Oman does not treat forced labour as a crime, so they have no legal recourse to escape slavery, get justice, and return home. Many women have no embassy to run to and even if they do, they are of no help, as Tanzanian women in Oman and Ethiopian women in Beirut have found.
Physical beatings, sexual assault, and rape are common for domestic “workers,” who are forced to sleep on counters, cupboards, and balconies like animals.
Kasthuri Munirathinam, an Indian maid in Saudi Arabia, had her right arm chopped off by her employer for trying to flee her abusive work conditions. Ariyawathi, a Sri Lankan domestic worker in Saudi Arabia, had 13 nails and 11 needles hammered into her body by her employers. The body of Joanna Demafelis, a Filipina domestic worker, was found stuffed in a freezer in Kuwait by a Lebanese man and Syrian woman.

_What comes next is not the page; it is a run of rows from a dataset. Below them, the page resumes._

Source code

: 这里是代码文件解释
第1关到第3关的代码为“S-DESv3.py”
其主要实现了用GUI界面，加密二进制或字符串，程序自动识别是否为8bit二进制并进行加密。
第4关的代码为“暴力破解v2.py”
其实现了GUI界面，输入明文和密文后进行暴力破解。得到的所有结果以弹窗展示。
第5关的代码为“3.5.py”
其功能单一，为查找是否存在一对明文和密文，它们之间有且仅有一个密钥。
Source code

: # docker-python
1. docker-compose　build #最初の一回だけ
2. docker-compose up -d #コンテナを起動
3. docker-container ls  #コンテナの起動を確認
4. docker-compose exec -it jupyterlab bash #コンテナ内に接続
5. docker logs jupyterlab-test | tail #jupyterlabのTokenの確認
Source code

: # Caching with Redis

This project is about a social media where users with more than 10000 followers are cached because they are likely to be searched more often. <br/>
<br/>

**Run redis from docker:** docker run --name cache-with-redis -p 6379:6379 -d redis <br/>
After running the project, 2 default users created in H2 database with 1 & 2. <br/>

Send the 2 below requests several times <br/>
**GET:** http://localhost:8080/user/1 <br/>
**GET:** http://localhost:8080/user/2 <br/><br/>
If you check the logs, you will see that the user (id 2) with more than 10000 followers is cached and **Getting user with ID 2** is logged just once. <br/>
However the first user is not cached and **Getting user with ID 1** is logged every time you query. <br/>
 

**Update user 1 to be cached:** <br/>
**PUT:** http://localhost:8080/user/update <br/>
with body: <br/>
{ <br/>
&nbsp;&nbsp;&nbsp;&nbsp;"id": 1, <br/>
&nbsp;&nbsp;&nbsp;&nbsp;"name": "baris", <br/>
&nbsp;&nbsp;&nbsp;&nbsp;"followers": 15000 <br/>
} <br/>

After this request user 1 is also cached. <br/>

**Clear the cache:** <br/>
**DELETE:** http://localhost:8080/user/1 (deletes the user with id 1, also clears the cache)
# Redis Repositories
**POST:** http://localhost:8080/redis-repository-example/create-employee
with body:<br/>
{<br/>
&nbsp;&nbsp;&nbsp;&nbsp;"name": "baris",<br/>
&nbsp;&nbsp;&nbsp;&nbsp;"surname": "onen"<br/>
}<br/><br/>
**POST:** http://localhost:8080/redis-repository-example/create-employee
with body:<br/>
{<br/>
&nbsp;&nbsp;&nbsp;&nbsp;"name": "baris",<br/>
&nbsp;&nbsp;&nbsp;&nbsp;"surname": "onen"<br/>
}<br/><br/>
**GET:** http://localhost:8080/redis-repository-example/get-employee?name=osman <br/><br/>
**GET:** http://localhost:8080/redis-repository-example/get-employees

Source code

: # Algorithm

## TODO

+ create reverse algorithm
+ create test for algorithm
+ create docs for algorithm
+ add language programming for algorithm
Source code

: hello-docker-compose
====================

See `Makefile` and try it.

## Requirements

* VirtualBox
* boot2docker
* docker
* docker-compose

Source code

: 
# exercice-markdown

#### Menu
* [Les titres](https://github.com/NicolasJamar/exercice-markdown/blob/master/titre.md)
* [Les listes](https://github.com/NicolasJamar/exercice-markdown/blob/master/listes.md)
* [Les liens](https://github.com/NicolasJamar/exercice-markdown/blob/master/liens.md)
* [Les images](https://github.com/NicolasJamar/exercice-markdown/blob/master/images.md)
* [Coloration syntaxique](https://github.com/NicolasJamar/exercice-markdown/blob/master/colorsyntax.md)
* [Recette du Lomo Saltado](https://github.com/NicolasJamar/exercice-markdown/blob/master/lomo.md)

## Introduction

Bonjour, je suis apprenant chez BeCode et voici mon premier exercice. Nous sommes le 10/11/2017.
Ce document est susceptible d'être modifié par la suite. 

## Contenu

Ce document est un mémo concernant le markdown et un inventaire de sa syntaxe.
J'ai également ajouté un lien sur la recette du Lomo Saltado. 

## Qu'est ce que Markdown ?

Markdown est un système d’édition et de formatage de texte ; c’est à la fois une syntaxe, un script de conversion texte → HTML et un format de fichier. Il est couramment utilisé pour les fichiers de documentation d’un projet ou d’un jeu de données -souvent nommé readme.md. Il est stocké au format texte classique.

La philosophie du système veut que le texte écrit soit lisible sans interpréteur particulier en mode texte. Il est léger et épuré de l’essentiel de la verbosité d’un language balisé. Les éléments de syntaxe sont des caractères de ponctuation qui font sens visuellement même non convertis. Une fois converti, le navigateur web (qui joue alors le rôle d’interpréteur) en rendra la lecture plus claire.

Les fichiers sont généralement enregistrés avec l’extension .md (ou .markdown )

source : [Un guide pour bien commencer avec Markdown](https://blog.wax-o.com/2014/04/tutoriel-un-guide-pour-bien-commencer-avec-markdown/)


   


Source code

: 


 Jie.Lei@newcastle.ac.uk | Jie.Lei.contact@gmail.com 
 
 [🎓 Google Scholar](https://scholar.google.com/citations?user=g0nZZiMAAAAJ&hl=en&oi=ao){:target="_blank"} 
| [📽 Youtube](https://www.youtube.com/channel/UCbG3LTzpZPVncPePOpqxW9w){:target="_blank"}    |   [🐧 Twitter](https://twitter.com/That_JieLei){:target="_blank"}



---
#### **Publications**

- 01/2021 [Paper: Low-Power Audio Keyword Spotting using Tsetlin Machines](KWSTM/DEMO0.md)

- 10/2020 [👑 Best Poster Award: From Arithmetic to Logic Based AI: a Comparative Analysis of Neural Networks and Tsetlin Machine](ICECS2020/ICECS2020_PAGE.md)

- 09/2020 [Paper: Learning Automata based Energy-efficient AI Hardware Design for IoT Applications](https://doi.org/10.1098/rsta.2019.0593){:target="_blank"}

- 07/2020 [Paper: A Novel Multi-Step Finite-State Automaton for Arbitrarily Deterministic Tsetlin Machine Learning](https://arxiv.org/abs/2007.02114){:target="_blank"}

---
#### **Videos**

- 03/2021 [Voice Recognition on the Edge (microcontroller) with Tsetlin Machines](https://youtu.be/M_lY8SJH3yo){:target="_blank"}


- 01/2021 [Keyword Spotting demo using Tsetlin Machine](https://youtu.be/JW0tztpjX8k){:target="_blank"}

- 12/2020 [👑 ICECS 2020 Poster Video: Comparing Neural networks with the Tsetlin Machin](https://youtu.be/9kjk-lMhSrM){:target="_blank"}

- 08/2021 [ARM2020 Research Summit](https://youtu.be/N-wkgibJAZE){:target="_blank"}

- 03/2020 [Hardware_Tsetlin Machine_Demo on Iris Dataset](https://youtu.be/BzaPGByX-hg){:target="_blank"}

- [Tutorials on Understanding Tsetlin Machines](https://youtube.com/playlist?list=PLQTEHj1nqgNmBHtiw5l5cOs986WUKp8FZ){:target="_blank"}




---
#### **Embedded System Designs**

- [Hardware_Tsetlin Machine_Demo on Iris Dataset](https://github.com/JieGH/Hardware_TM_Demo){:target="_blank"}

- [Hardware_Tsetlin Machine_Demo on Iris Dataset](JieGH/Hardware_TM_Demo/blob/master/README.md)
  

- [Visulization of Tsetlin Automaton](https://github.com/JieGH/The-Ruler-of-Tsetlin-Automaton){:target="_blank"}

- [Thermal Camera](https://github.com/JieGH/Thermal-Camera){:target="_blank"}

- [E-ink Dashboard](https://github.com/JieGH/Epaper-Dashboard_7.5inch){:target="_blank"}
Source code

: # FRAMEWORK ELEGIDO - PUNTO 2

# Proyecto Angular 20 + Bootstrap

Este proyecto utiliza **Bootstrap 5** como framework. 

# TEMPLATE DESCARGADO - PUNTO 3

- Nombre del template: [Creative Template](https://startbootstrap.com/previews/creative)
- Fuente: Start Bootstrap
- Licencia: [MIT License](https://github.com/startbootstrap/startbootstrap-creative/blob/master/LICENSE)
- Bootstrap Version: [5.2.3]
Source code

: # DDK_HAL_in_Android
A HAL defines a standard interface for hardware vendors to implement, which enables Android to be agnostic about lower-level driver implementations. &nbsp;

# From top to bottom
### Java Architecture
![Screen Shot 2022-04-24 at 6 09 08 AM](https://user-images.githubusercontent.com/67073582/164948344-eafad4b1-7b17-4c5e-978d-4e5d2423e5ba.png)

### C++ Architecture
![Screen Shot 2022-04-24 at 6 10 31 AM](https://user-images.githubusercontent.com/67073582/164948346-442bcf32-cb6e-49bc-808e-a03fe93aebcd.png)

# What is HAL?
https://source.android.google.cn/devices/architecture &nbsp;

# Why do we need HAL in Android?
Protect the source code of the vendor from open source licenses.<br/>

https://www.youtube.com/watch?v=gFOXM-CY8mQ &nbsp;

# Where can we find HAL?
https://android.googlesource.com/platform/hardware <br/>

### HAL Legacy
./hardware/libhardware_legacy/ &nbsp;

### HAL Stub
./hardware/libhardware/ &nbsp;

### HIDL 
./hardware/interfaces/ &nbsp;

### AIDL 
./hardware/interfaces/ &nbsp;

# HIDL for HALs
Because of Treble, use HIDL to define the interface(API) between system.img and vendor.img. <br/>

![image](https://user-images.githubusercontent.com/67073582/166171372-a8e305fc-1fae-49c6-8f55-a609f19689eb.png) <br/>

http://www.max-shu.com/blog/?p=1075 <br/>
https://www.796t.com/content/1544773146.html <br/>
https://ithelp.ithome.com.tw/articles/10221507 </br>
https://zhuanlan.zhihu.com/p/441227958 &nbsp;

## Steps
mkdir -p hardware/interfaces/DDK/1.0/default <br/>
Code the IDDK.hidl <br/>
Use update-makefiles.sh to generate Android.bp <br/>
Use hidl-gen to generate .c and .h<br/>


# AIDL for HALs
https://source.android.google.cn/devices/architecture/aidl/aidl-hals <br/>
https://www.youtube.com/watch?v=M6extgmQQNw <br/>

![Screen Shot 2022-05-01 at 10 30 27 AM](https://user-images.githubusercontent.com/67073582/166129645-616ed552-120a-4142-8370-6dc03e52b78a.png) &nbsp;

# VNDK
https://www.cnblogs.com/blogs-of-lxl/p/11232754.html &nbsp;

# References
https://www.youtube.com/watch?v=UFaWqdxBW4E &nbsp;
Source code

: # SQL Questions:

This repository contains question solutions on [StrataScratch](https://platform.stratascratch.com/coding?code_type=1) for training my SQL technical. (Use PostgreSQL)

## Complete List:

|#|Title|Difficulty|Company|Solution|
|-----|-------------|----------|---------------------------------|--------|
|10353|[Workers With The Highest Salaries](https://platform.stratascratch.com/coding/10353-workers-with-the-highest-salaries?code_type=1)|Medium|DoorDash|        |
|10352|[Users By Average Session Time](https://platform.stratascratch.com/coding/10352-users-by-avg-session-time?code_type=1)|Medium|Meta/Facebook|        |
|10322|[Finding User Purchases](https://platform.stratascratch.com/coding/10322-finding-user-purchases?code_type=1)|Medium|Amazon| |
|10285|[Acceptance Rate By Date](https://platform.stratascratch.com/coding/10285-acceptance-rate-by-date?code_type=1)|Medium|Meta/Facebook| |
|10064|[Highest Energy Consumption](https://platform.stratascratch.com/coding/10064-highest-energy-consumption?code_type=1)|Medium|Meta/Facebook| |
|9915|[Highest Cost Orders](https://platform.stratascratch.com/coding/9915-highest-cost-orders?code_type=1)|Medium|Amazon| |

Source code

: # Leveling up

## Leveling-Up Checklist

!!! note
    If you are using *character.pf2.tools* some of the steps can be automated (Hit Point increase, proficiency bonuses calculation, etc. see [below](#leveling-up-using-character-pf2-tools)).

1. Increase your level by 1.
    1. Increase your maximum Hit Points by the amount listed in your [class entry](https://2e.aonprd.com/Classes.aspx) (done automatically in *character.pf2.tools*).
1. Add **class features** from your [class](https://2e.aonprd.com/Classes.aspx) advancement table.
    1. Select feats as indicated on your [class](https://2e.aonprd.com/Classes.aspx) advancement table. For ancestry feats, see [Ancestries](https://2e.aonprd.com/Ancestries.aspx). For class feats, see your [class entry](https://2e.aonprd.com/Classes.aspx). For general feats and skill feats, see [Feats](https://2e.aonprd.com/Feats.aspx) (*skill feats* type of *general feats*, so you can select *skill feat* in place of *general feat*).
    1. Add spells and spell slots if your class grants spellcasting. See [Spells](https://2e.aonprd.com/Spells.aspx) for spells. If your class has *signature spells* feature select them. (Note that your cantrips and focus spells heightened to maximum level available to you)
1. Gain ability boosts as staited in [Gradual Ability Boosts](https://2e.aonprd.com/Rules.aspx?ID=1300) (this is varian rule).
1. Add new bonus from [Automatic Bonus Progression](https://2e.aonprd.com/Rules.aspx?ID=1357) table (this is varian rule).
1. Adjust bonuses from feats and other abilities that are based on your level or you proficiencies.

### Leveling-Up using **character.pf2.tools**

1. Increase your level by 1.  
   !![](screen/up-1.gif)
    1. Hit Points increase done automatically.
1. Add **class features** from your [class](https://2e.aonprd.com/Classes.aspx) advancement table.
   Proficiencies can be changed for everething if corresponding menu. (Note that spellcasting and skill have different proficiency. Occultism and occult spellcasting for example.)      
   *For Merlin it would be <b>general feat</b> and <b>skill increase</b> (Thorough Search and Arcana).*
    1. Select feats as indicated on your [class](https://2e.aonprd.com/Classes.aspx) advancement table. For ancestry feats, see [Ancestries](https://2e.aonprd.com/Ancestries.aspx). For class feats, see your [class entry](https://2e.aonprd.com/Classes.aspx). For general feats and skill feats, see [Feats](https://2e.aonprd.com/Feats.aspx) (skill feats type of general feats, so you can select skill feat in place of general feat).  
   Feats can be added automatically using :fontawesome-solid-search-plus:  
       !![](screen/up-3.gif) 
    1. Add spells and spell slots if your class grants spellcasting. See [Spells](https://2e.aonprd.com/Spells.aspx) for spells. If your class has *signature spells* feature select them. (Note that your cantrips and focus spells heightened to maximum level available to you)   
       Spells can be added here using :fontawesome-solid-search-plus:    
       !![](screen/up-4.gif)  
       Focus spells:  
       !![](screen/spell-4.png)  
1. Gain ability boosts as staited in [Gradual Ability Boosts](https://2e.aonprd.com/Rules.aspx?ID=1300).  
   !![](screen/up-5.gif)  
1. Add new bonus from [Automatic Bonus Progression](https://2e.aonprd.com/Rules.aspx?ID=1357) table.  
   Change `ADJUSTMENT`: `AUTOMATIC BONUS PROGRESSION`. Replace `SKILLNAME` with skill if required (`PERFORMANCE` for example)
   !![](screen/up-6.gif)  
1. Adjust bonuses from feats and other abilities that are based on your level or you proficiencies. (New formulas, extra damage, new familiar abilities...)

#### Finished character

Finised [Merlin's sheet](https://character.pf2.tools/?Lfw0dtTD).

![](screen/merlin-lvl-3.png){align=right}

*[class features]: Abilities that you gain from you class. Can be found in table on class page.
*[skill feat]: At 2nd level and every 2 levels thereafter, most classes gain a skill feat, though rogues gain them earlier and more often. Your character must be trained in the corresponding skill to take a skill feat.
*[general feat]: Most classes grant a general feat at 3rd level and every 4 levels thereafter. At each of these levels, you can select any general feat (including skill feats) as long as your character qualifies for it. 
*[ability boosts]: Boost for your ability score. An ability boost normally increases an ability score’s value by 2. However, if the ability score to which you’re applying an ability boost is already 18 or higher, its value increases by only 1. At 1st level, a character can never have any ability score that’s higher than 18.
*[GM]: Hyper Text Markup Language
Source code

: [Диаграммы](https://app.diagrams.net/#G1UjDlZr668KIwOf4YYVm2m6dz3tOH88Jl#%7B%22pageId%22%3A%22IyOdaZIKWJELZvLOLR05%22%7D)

Other domestic workers have been doused with boiling water, had their hair shaved off, burned with irons, blinded with acid, electrocuted, dismembered, and thrown off high rise buildings. Omani women also have been documented choking them, pelting them with used sanitary pads, and stripping them naked to beat them with hangers.
The callous treatment of these women is connected to Oman’s long history of legalised sexual slavery. In addition, over an estimated 80 percent of Omani women have suffered Female Genital Mutilation (FGM), so Omani men often seek “pleasure” from sex workers, child brides in India, and women enslaved in their homes.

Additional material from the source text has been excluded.